**Task to carry out**. A word-for-word copy of the records below is needed, without the images.

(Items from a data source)
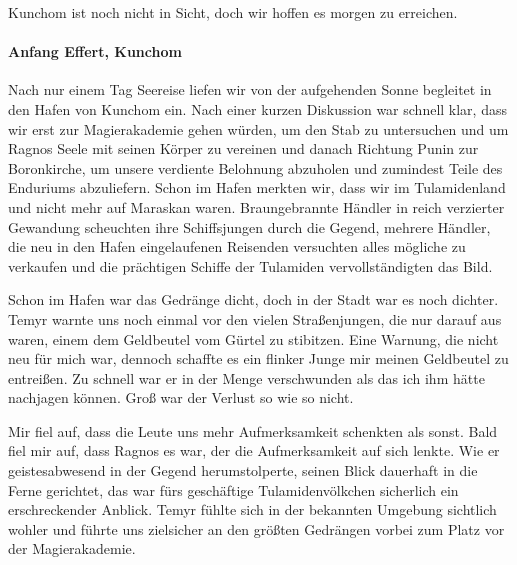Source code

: Kunchom ist noch nicht in Sicht, doch wir hoffen es morgen zu erreichen.

\paragraph{Anfang Effert, Kunchom}
Nach nur einem Tag Seereise liefen wir von der aufgehenden Sonne begleitet in den Hafen von Kunchom ein. Nach einer kurzen Diskussion war schnell klar, dass wir erst zur Magierakademie gehen würden, um den Stab zu untersuchen und um Ragnos Seele mit seinen Körper zu vereinen und danach Richtung Punin zur Boronkirche, um unsere verdiente Belohnung abzuholen und zumindest Teile des Enduriums abzuliefern. Schon im Hafen merkten wir, dass wir im Tulamidenland und nicht mehr auf Maraskan waren. Braungebrannte Händler in reich verzierter Gewandung scheuchten ihre Schiffsjungen durch die Gegend, mehrere Händler, die neu in den Hafen eingelaufenen Reisenden versuchten alles mögliche zu verkaufen und die prächtigen Schiffe der Tulamiden vervollständigten das Bild. 

Schon im Hafen war das Gedränge dicht, doch in der Stadt war es noch dichter. Temyr warnte uns noch einmal vor den vielen Straßenjungen, die nur darauf aus waren, einem dem Geldbeutel vom Gürtel zu stibitzen. Eine Warnung, die nicht neu für mich war, dennoch schaffte es ein flinker Junge mir meinen Geldbeutel zu entreißen. Zu schnell war er in der Menge verschwunden als das ich ihm hätte nachjagen können. Groß war der Verlust so wie so nicht. 

Mir fiel auf, dass die Leute uns mehr Aufmerksamkeit schenkten als sonst. Bald fiel mir auf, dass Ragnos es war, der die Aufmerksamkeit auf sich lenkte. Wie er geistesabwesend in der Gegend herumstolperte, seinen Blick dauerhaft in die Ferne gerichtet, das war fürs geschäftige Tulamidenvölkchen sicherlich ein erschreckender Anblick. Temyr fühlte sich in der bekannten Umgebung sichtlich wohler und führte uns zielsicher an den größten Gedrängen vorbei zum Platz vor der Magierakademie.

**Answer box**.
Source code

: Kunchom ist noch nicht in Sicht, doch wir hoffen es morgen zu erreichen.

\paragraph{Anfang Effert, Kunchom}
Nach nur einem Tag Seereise liefen wir von der aufgehenden Sonne begleitet in den Hafen von Kunchom ein. Nach einer kurzen Diskussion war schnell klar, dass wir erst zur Magierakademie gehen würden, um den Stab zu untersuchen und um Ragnos Seele mit seinen Körper zu vereinen und danach Richtung Punin zur Boronkirche, um unsere verdiente Belohnung abzuholen und zumindest Teile des Enduriums abzuliefern. Schon im Hafen merkten wir, dass wir im Tulamidenland und nicht mehr auf Maraskan waren. Braungebrannte Händler in reich verzierter Gewandung scheuchten ihre Schiffsjungen durch die Gegend, mehrere Händler, die neu in den Hafen eingelaufenen Reisenden versuchten alles mögliche zu verkaufen und die prächtigen Schiffe der Tulamiden vervollständigten das Bild. 

Schon im Hafen war das Gedränge dicht, doch in der Stadt war es noch dichter. Temyr warnte uns noch einmal vor den vielen Straßenjungen, die nur darauf aus waren, einem dem Geldbeutel vom Gürtel zu stibitzen. Eine Warnung, die nicht neu für mich war, dennoch schaffte es ein flinker Junge mir meinen Geldbeutel zu entreißen. Zu schnell war er in der Menge verschwunden als das ich ihm hätte nachjagen können. Groß war der Verlust so wie so nicht. 

Mir fiel auf, dass die Leute uns mehr Aufmerksamkeit schenkten als sonst. Bald fiel mir auf, dass Ragnos es war, der die Aufmerksamkeit auf sich lenkte. Wie er geistesabwesend in der Gegend herumstolperte, seinen Blick dauerhaft in die Ferne gerichtet, das war fürs geschäftige Tulamidenvölkchen sicherlich ein erschreckender Anblick. Temyr fühlte sich in der bekannten Umgebung sichtlich wohler und führte uns zielsicher an den größten Gedrängen vorbei zum Platz vor der Magierakademie.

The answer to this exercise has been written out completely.